This read operation and inserts with left shift is repeated until, until butobarbitone all memory blocks reverse chain (i.e. P=64 blocks). In General, the reverse circuit provides for read operations in a quantity equal to the length R of the reverse circuit, therefore, in this case, for reverse passing the correct path and generating decoded bits decisions requires a 64 read operations. However, such a large number of read operations can reduce the efficiency and performance of the decoding process.

The above problems lead to the need for a system and method that would ensure the effective implementation of high-speed operations of CERs under the scheme of “butterfly” in the implementation of the Viterbi algorithm.

Systems and methods consistent with the principles of the present invention can solve the above-mentioned task of ensuring that the system and method of performing high-speed operations of CERs under the scheme of “butterfly” in the implementation of the Viterbi algorithm.

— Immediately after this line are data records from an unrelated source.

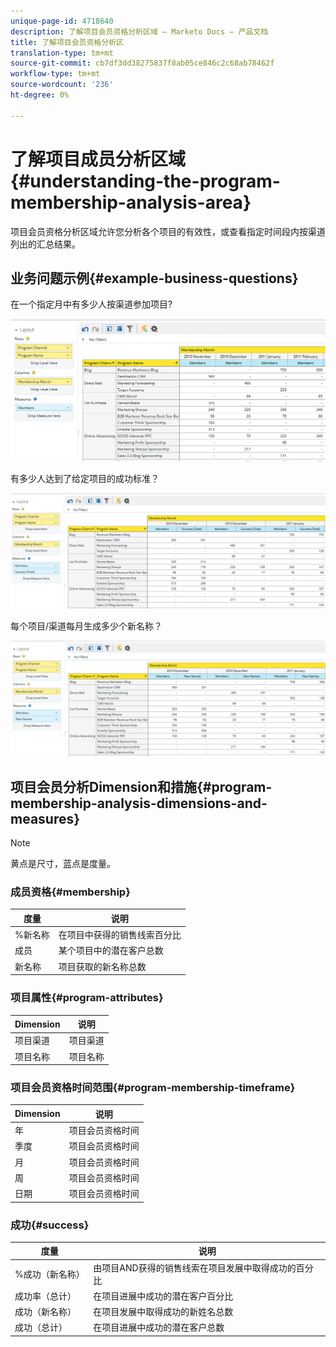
 ```yaml
---
unique-page-id: 4718640
description: 了解项目会员资格分析区域 — Marketo Docs — 产品文档
title: 了解项目会员资格分析区
translation-type: tm+mt
source-git-commit: cb7df3dd38275837f8ab05ce846c2c68ab78462f
workflow-type: tm+mt
source-wordcount: '236'
ht-degree: 0%

---
```



# 了解项目成员分析区域{#understanding-the-program-membership-analysis-area}

项目会员资格分析区域允许您分析各个项目的有效性，或查看指定时间段内按渠道列出的汇总结果。

## 业务问题示例{#example-business-questions}

在一个指定月中有多少人按渠道参加项目?

![](assets/one-2.png)

有多少人达到了给定项目的成功标准？

![](assets/two-2.png)

每个项目/渠道每月生成多少个新名称？

![](assets/three-2.png)

## 项目会员分析Dimension和措施{#program-membership-analysis-dimensions-and-measures}

>[!NOTE]
>
>黄点是尺寸，蓝点是度量。

### 成员资格{#membership}

| 度量 | 说明 |
|---|---|
| %新名称 | 在项目中获得的销售线索百分比 |
| 成员 | 某个项目中的潜在客户总数 |
| 新名称 | 项目获取的新名称总数 |

### 项目属性{#program-attributes}

| Dimension | 说明 |
|---|---|
| 项目渠道 | 项目渠道 |
| 项目名称 | 项目名称 |

### 项目会员资格时间范围{#program-membership-timeframe}

| Dimension | 说明 |
|---|---|
| 年 | 项目会员资格时间 |
| 季度 | 项目会员资格时间 |
| 月 | 项目会员资格时间 |
| 周 | 项目会员资格时间 |
| 日期 | 项目会员资格时间 |

### 成功{#success}

| 度量 | 说明 |
|---|---|
| %成功（新名称） | 由项目AND获得的销售线索在项目发展中取得成功的百分比 |
| 成功率（总计） | 在项目进展中成功的潜在客户百分比 |
| 成功（新名称） | 在项目发展中取得成功的新姓名总数 |
| 成功（总计） | 在项目进展中成功的潜在客户总数 |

The system and method consistent with the principles of the present invention is described here in General terms and in relation to options for implementation include the use of the first memory element for storing aggregate metric of the original States. The first memory element connected to the multiplexer that can select between the first and second current paths on the basis of even and odd cycles. The multiplexer is connected to the mechanism of the addition/comparison/the selection tool, which calculates metrics end States for each of the metrics of the original States. A second memory element connected to the mechanism of the addition/comparison/selection and the multiplexer, is used for temporary storage of metrics final States, and the third memory element stores the specified logical bits corresponding to the initial state, providing the lowest metric value end state. Thus, the multiplexer selects the first valid path during even-numbered cycles and delivers the metrics of initial conditions extracted from the first memory element, the mechanism of the addition/comparison/selection to generate metrics final States. During odd cycles, the multiplexer selects the second current path for access to the second memory element and use previously computed metrics final States as intermediate metrics of initial conditions, which allows the mechanism of the addition/comparison/selection to generate metrics of the end States on the basis of metrics intermediate initial States.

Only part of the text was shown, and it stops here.